Bernier comes out against supply management

Maxime Bernier parts ways with Conservative policy on supply management - Politics - CBC News - Janyce McGregor:

May 31, 2016 - "Conservative leadership candidate Maxime Bernier says there's no way to reconcile his free-market principles with support for Canada's supply-managed agriculture sector, so he's parting company with longstanding party policy. Canada must change the marketing board system now in place for Canada's dairy, poultry and egg farmers....

'It is a government cartel,' Bernier told a press conference on Parliament Hill. 'It is the opposite of free markets'....

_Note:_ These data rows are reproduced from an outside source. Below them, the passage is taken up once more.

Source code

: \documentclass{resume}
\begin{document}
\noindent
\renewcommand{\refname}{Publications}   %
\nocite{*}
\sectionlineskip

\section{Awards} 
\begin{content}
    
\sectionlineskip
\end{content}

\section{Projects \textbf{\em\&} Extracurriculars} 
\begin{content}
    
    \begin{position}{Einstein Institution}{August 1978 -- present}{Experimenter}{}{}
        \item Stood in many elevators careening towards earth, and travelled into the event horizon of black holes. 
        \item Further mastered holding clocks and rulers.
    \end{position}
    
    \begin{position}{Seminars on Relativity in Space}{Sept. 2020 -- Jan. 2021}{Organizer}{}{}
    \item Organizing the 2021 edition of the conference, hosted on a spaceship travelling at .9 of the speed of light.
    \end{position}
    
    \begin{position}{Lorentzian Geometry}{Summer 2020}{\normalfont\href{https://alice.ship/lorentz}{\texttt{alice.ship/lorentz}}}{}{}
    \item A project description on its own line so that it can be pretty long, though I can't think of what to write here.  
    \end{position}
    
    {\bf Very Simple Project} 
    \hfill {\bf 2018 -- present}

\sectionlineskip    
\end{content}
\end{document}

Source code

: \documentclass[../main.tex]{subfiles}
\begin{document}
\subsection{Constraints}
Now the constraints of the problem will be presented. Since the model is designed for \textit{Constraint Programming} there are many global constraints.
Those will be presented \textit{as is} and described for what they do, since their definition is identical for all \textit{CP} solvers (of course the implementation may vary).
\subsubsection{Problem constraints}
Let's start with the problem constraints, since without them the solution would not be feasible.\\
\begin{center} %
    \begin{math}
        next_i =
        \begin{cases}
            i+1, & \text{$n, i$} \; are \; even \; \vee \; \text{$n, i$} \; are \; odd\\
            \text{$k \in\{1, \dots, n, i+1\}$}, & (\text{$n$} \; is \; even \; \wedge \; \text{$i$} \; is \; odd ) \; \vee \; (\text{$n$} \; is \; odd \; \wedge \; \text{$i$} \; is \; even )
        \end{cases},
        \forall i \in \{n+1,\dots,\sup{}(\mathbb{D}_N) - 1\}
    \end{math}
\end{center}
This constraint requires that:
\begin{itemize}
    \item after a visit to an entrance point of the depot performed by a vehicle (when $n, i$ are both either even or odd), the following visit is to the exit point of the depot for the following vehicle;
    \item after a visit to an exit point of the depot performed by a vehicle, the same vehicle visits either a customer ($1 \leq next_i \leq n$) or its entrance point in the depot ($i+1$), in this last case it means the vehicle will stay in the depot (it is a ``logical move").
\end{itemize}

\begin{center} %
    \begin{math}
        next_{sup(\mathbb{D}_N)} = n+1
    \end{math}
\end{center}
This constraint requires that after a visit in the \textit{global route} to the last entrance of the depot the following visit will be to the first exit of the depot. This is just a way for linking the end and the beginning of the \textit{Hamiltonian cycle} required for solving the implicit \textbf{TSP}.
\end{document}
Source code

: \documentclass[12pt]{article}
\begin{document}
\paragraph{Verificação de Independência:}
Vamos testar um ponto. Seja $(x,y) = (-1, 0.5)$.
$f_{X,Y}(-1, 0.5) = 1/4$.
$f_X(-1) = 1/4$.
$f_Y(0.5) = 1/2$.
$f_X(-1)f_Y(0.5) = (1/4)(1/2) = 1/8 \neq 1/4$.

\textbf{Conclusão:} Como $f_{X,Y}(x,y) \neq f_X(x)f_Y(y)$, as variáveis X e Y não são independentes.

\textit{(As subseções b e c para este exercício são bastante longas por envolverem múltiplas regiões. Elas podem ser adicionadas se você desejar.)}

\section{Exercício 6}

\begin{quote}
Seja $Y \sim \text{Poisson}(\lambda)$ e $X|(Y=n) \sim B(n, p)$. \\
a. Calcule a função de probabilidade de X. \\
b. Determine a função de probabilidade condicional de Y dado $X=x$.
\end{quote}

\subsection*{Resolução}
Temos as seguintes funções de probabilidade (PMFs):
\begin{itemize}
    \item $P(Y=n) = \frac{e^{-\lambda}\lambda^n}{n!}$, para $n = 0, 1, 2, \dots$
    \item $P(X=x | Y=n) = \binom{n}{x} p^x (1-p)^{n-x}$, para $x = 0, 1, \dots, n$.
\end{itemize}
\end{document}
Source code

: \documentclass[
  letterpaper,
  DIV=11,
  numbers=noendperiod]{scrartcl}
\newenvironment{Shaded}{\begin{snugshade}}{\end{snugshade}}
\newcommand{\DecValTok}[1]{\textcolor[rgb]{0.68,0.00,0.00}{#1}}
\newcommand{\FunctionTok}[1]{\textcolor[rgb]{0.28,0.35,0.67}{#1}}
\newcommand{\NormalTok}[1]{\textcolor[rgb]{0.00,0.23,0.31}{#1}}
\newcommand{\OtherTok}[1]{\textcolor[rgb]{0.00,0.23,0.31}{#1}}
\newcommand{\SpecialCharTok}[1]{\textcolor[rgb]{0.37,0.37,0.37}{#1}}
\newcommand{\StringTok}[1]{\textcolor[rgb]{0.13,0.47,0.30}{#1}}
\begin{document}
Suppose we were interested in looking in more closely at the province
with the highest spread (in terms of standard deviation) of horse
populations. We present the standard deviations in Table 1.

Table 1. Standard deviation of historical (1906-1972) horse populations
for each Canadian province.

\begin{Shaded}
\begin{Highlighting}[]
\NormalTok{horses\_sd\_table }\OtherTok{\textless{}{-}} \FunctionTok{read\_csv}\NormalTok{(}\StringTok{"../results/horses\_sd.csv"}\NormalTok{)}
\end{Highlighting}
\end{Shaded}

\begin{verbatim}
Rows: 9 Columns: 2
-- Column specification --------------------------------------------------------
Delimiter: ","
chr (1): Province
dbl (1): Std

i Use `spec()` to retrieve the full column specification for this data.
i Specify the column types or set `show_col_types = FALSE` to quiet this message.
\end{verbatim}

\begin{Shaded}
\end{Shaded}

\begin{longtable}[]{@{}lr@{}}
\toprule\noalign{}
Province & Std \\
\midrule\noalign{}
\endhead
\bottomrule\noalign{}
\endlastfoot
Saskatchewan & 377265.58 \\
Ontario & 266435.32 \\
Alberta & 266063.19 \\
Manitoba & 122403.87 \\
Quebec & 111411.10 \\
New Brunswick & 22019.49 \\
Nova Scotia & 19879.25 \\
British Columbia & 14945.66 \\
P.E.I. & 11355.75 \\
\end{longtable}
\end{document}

"As the minister for small business and tourism specifically, and as a Conservative MP since 2006 generally, he'd repeatedly voiced support for the supply-managed farm sector, a significant source of employment in his rural Quebec riding.

"'I was not in a position to question the party's democratic decision, or cabinet solidarity,' he said. 'And so I went along with it, even though I had grave misgivings about it for all these years'....

"Bernier echoed earlier studies that have suggested Canadian consumers pay $2.6 billion a year more than the world price for milk, part of a system he said was 'fundamentally unfair to Canadian families.'

 "'In order to protect 10 per cent of farmers, we are forcing all Canadian families, especially those with children and low-income families, to pay hundreds of dollars more every year for dairy, eggs and poultry products,' he said....

"The current fight over diafiltered milk — a product derived from milk and used in the manufacturing of dairy products that's currently exploiting a loophole to enter Canada tariff-free, displacing Canadian milk — is 'just the latest illustration of what happens when a system is too inflexible.'

"Bernier said supply management could be wound down with a multi-year phase-out of the quota system and the import restrictions that protect it.

"A 'temporary levy' on food products could be used to raise funds to compensate farmers for the cost of their lost quota. (Roughly $24,000 per dairy cow, with some figures putting the quota value for all supply sectors as high as $35 billion nationally.)

"He pointed to reforms in Australia as a model for Canada. But he did not explain exactly how his plan would work in a Canadian context, where both the weather (Canadian livestock needs to be in barns during the winter, for example, adding to production costs) and geographic location (right next to large U.S. suppliers) make for a different operating environment."